Pre-IPO secondary trading

Before an IPO, a company is private and its shares cannot be sold except to accredited investors in restricted transactions. But as the IPO approaches, there is often demand from late-stage investors, employees wanting to liquidate equity compensation, and early investors wanting to exit.

Gray-market secondary sales of private shares occur during the months leading to an IPO. Platforms like EquityZen and Forge facilitate these transactions, though they are not “markets” in the sense of centralized matching; they are more like broker networks connecting buyers and sellers.

These transactions are not subject to SEC regulation in the same way public markets are, though the brokers facilitating them must comply with securities law. The prices in gray-market pre-IPO transactions often signal what the IPO valuation will be and vice versa.

Pricing and valuation signals

Gray-market prices contain useful information. If a company’s when-issued shares are trading at $75 on the gray market and the IPO is priced at $80, that suggests institutional investors have confidence. If when-issued shares trade at $60 and the IPO is priced at $80, that suggests weak demand and the IPO may be disappointing.

However, gray-market pricing is not entirely reliable. When-issued trading volume is typically light, and a few large trades can move prices. Manipulators may transact at inflated or depressed prices to signal false demand or weakness, influencing IPO pricing.

Participants

Gray-market participants typically include:

  • Institutions seeking early position-building before the IPO.
  • Insiders and employees wanting to diversify out of concentrated company stakes.
  • Speculators betting on the IPO valuation.
  • Underwriters’ employees (less commonly; this would border on insider trading).

Retail investors rarely participate in gray-market trading due to the high minimums and counterparty risk.

Risks and regulation

Gray-market trading carries substantial risks:

Counterparty risk. Trades are often bilateral, with no central counterparty.
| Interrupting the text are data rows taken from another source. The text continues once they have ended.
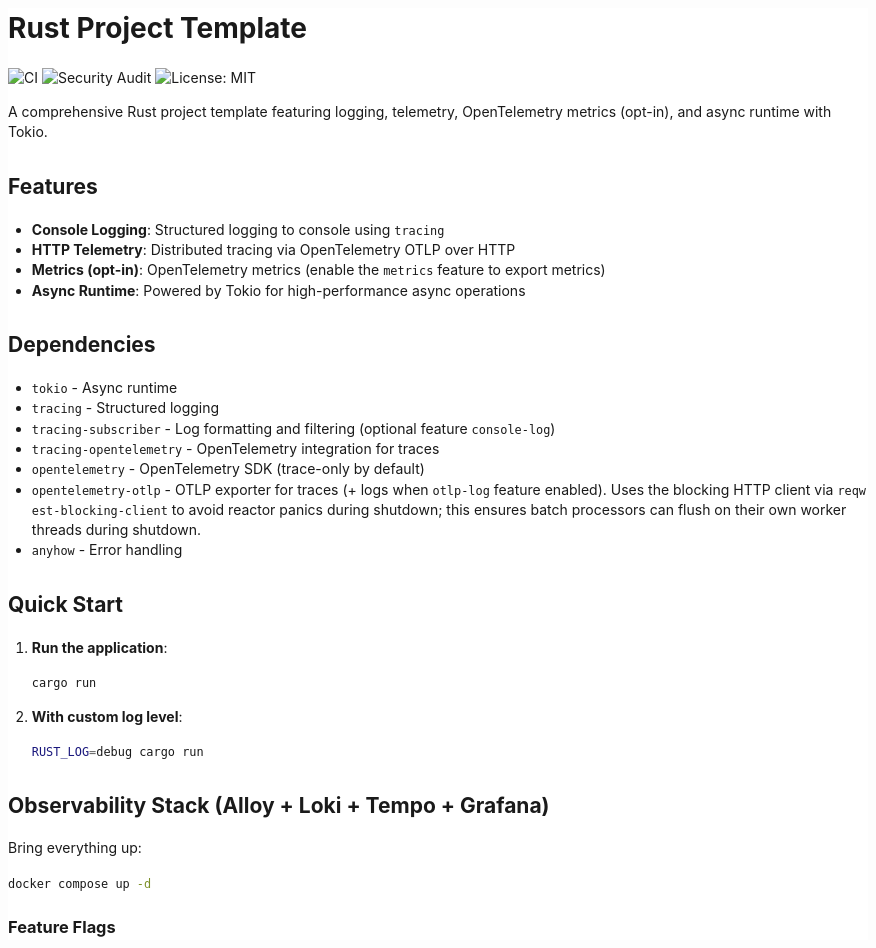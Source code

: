 # Rust Project Template

![CI](https://github.com/defigli/rust-otel-template/actions/workflows/rust.yml/badge.svg)
![Security Audit](https://github.com/defigli/rust-otel-template/actions/workflows/security-audit.yml/badge.svg)
![License: MIT](https://img.shields.io/badge/License-MIT-yellow.svg)

A comprehensive Rust project template featuring logging, telemetry, OpenTelemetry metrics (opt-in), and async runtime with Tokio.

## Features

- **Console Logging**: Structured logging to console using `tracing`
- **HTTP Telemetry**: Distributed tracing via OpenTelemetry OTLP over HTTP
- **Metrics (opt-in)**: OpenTelemetry metrics (enable the `metrics` feature to export metrics)
- **Async Runtime**: Powered by Tokio for high-performance async operations

## Dependencies

- `tokio` - Async runtime
- `tracing` - Structured logging
- `tracing-subscriber` - Log formatting and filtering (optional feature `console-log`)
- `tracing-opentelemetry` - OpenTelemetry integration for traces
- `opentelemetry` - OpenTelemetry SDK (trace-only by default)
- `opentelemetry-otlp` - OTLP exporter for traces (+ logs when `otlp-log` feature enabled). Uses the blocking HTTP client via `reqwest-blocking-client` to avoid reactor panics during shutdown; this ensures batch processors can flush on their own worker threads during shutdown.
- `anyhow` - Error handling

## Quick Start

1. **Run the application**:
   ```bash
   cargo run
   ```

2. **With custom log level**:
   ```bash
   RUST_LOG=debug cargo run
   ```

## Observability Stack (Alloy + Loki + Tempo + Grafana)

Bring everything up:

```bash
docker compose up -d
```

### Feature Flags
If the seller or buyer defaults, you have limited recourse.

Settlement risk. If the IPO is delayed or cancelled, when-issued trades may be voided, leaving you scrambling to unwind the transaction.

Information asymmetry. Gray-market prices incorporate forward-looking estimates, not actual market conditions. Insiders may have better information and price advantage you.

Regulatory risk. The SEC can potentially prosecute gray-market trading as unregistered securities sales or insider trading, depending on circumstances. The regulatory status is ambiguous.

Liquidity risk. The gray market is illiquid. You may not be able to sell or close out a position quickly.

Regulatory oversight

The SEC takes a hands-off approach to many gray-market activities, particularly when-issued trading in bonds, which is industry practice. However, the SEC can scrutinize gray-market trading for manipulation or insider trading violations.

In 2020, the SEC issued guidance clarifying that when-issued trading in certain circumstances (particularly after IPO pricing) falls under Rule 10b-5 anti-fraud authority and can be manipulated. The SEC has brought enforcement actions against traders engaged in manipulative when-issued trading.

Pre-IPO secondary trading in private shares faces ambiguous regulation. Brokers facilitating these sales must comply with securities law, but the transactions themselves are less stringently regulated than public market sales.

Gray market vs. black market

The gray market is distinct from the black market. Black-market transactions are illegal (stolen securities, counterfeit stock certificates). Gray-market transactions are of ambiguous legality — they may be legitimate under one interpretation of securities law and illegal under another, depending on facts and context.